If a step is obtained for which the modified function has a nonpositive function value and nonnegative derivative, then the interval of uncertainty is chosen so that it contains a minimizer of f(x+stp*s).
The algorithm is designed to find a step which satisfies the sufficient decrease condition f(x+stp*s) .le. f(x) + ftol*stp*(gradf(x)'s), [W1] and the curvature condition std::abs(gradf(x+stp*s)'s)) .le. gtol*std::abs(gradf(x)'s). [W2]
References:
(1) More, J. J. and D. J. Thuente. "Line Search Algorithms with Guaranteed Sufficient Decrease." ACM Transactions on Mathematical Software 20, no. 3 (1994): 286-307.

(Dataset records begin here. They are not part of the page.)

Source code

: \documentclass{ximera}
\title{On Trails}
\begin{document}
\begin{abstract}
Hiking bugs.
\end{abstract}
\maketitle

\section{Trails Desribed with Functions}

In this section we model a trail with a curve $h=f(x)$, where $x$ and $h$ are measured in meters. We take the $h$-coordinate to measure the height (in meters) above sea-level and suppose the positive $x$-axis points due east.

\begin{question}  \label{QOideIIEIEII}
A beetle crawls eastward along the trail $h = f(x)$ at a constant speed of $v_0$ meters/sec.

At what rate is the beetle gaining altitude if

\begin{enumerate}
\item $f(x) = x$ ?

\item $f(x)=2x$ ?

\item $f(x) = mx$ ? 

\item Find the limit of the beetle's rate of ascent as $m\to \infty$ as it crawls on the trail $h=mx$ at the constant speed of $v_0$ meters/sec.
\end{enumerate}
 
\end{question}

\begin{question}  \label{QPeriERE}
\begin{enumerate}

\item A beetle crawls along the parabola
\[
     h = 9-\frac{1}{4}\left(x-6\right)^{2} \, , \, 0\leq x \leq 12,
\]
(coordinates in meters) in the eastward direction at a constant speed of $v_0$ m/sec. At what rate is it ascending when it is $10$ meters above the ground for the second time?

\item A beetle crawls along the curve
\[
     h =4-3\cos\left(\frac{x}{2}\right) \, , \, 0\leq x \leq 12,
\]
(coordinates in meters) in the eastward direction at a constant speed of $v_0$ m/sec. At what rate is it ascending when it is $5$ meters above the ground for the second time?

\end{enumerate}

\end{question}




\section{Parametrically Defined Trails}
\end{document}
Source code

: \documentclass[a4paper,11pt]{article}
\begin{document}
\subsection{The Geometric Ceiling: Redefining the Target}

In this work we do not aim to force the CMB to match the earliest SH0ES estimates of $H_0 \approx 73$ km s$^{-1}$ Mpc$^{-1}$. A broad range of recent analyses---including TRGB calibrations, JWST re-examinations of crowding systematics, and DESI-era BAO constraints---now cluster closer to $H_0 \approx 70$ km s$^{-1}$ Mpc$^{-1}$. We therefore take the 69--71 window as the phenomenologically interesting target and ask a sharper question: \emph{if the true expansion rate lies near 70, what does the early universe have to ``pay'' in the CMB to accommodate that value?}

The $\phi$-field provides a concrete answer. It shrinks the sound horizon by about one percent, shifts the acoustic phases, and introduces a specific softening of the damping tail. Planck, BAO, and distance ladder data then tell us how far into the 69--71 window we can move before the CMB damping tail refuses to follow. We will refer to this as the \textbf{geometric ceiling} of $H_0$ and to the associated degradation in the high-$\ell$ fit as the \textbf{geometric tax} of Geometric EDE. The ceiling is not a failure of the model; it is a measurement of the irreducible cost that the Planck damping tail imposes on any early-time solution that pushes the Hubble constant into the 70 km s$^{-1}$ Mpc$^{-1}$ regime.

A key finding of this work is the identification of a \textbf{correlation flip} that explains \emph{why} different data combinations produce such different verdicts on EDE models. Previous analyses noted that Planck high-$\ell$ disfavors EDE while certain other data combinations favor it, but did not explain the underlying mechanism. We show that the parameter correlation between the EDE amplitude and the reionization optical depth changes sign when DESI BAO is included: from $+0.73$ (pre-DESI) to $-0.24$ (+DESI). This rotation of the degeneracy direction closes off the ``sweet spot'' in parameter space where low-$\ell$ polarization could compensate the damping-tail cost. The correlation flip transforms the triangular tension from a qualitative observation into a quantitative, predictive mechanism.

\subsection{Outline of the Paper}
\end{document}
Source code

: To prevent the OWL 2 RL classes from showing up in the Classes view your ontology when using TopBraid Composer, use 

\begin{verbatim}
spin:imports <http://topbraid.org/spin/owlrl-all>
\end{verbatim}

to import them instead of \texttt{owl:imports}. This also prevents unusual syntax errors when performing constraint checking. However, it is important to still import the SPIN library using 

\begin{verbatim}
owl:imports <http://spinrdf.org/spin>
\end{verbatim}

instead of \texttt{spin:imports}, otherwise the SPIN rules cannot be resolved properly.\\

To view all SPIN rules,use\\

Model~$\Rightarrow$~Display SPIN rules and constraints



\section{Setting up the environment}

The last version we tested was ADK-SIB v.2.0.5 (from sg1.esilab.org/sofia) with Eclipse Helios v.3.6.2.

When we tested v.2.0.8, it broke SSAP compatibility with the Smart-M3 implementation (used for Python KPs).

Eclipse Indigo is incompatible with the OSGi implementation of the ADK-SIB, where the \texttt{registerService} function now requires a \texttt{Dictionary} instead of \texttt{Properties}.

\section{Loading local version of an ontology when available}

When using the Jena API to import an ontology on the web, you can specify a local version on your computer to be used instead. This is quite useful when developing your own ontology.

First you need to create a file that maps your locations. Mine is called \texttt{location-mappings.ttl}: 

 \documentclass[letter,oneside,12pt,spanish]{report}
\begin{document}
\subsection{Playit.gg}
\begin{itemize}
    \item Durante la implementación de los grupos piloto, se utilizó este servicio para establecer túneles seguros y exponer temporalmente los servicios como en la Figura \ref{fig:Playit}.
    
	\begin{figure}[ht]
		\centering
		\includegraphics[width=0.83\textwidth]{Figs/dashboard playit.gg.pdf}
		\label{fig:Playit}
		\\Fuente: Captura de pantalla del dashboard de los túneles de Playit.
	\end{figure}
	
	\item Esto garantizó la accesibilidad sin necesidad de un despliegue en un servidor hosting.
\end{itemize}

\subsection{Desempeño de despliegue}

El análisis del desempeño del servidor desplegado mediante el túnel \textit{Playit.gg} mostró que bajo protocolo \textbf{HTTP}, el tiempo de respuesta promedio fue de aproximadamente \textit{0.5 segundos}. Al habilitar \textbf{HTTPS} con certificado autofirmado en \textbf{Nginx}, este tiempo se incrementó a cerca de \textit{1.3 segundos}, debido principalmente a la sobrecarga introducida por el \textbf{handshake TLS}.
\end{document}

(2) Wright S.J and J. Nocedal. Numerical optimization. Vol. 2. New York: Springer, 1999.
[in] | model | Any model with a first order optimization interface. |
[in] | init_step | Initial step size |
[in] | point | Starting point for the solver. |
[in] | gradient | Gradient value at this point (saves computation) |
[in] | reg | Shared ptr to an interface to a smooth regularizer. |
Definition at line 329 of file line_search-inl.hpp.